▶ WHAT TO DO
Filter these entries, keeping only lines that hold the word "Workbench".

▶ STUDY MATERIAL
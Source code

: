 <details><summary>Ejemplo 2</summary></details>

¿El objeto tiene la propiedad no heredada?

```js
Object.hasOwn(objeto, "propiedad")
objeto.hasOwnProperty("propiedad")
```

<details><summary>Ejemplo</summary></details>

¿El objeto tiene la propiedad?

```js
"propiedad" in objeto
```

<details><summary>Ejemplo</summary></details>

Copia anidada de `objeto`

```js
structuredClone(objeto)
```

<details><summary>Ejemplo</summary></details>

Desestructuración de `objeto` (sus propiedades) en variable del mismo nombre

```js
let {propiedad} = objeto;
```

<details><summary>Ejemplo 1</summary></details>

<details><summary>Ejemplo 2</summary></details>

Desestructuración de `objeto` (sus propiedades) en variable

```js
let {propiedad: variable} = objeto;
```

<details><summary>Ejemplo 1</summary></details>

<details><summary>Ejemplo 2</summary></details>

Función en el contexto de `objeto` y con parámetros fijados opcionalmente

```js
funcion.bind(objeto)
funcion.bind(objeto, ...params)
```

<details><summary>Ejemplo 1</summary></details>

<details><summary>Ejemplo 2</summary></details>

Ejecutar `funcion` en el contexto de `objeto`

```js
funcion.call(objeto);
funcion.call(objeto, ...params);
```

--

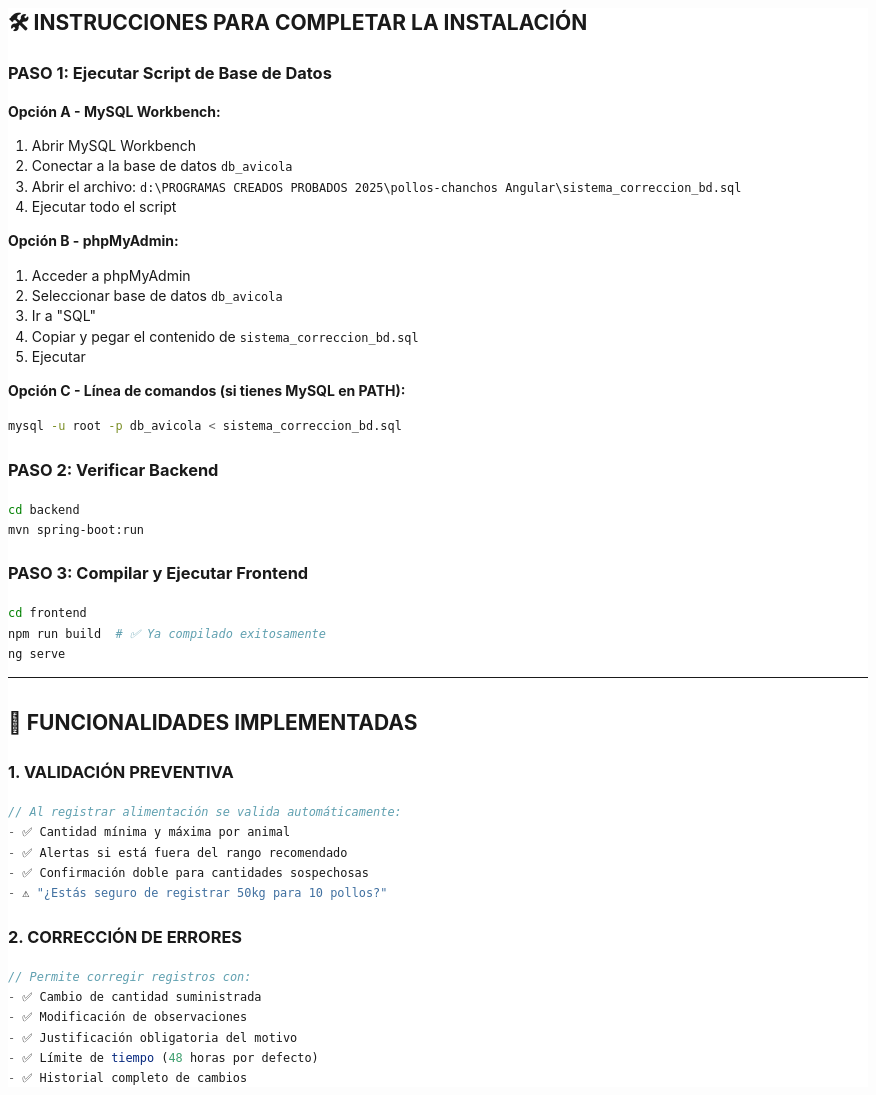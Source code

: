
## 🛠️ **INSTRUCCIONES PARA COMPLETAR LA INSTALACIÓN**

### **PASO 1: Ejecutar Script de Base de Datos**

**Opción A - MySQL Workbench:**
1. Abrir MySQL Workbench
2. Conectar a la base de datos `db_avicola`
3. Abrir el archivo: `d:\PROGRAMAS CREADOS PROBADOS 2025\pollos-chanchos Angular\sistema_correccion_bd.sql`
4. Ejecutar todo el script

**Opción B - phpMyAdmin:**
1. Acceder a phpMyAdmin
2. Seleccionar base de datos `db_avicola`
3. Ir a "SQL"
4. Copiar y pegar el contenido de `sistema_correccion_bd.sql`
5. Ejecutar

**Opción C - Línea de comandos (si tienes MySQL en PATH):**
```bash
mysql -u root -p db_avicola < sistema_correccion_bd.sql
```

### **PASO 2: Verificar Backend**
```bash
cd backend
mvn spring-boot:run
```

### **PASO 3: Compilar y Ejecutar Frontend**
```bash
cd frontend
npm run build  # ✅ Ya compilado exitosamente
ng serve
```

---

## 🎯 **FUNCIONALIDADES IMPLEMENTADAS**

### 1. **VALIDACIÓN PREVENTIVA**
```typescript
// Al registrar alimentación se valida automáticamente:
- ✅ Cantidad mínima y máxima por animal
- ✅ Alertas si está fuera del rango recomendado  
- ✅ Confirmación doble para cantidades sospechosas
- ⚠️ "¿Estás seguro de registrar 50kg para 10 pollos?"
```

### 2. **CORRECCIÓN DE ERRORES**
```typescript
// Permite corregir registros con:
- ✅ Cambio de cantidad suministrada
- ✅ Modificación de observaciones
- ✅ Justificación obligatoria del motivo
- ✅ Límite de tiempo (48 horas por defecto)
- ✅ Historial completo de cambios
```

▶ RESPONSE FOR THIS EXERCISE
**Opción A - MySQL Workbench:**
1. Abrir MySQL Workbench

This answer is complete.